Mother’s Day is supposed to be the day when our children and their fathers show us their appreciation for all we do. Except that (sorry for repeating an old cliche) motherhood is a thankless job. My children don’t have any idea how tiring, stressful, and isolating my job is, and why should they? They’re just kids. They have no frame of reference here. I can’t really expect my children to understand my struggles and give me the true thanks and appreciation I long to hear. Every once in a while my husband does acknowledge how difficult my job is, and I know he sees my weary face at the end of the day. But there is not any reasonable gesture within the normal realm of Mother’s Day pageantry that would carry the appropriate weight and magnitude to make me feel truly appreciated.
I mean, flowers? Seriously? To start, they are a huge waste of money, especially for something that is just going to die. In fact, they are already dying the minute you receive them. And most of the time they come in a bouquet, and that requires work. You have to find a vase, trim the stems, and dump in that stupid little packet of plant food so the flowers you killed will die a little more slowly. “Here, honey. I got you this beautiful bundle of death and a small project you don’t have the time or energy for. Happy Mother’s Day.”
Oh, how ’bout brunch?

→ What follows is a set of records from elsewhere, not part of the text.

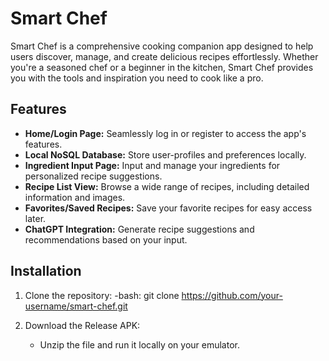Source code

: # Smart Chef

Smart Chef is a comprehensive cooking companion app designed to help users discover, manage, and create delicious recipes effortlessly. Whether you're a seasoned chef or a beginner in the kitchen, Smart Chef provides you with the tools and inspiration you need to cook like a pro.

## Features

- **Home/Login Page:** Seamlessly log in or register to access the app's features.
- **Local NoSQL Database:** Store user-profiles and preferences locally.
- **Ingredient Input Page:** Input and manage your ingredients for personalized recipe suggestions.
- **Recipe List View:** Browse a wide range of recipes, including detailed information and images.
- **Favorites/Saved Recipes:** Save your favorite recipes for easy access later.
- **ChatGPT Integration:** Generate recipe suggestions and recommendations based on your input.

## Installation

1. Clone the repository:
   -bash:
    git clone https://github.com/your-username/smart-chef.git

2. Download the Release APK:
    - Unzip the file and run it locally on your emulator.
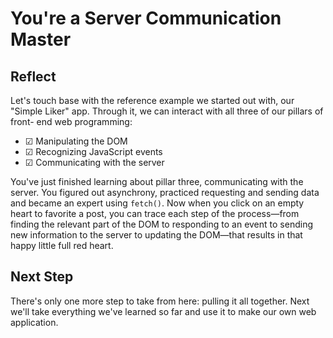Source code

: # You're a Server Communication Master

## Reflect

Let's touch base with the reference example we started out with, our "Simple
Liker" app. Through it, we can interact with all three of our pillars of front-
end web programming:

- ☑ Manipulating the DOM
- ☑ Recognizing JavaScript events
- ☑ Communicating with the server

You've just finished learning about pillar three, communicating with the server.
You figured out asynchrony, practiced requesting and sending data and became an
expert using `fetch()`. Now when you click on an empty heart to favorite a post,
you can trace each step of the process—from finding the relevant part of the DOM
to responding to an event to sending new information to the server to updating
the DOM—that results in that happy little full red heart.

## Next Step

There's only one more step to take from here: pulling it all together. Next
we'll take everything we've learned so far and use it to make our own web
application.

Yeah, lets take two small children to a crowded restaurant where I will still be expected to breastfeed a squirming baby just inches from a hot cup off coffee and a plate of sticky pancakes, argue with my 4-year-old over eating just four more bites of flour and sugar before she can have desert, and endure the anxiety of wondering whether or not we are pissing off literally everyone around us. That sounds so relaxing!
Or maybe a gift? Yes, get me a gift I won’t use because I can barely wash my hair once a week, so forget switching out cute little handbags and putting on earrings. It will collect dust in my closet and silently remind me that I am a mere shell of my former self. Please, instead I’d love a housework tool disguised as a gift, like a new vacuum or bottle warmer. Men may complain about always getting a tie for Father’s Day, but Mother’s Day gift giving can fall into a similar rut. “Oh, thank you! I only have 5 just like this, and I really needed a 6th!” How thoughtful.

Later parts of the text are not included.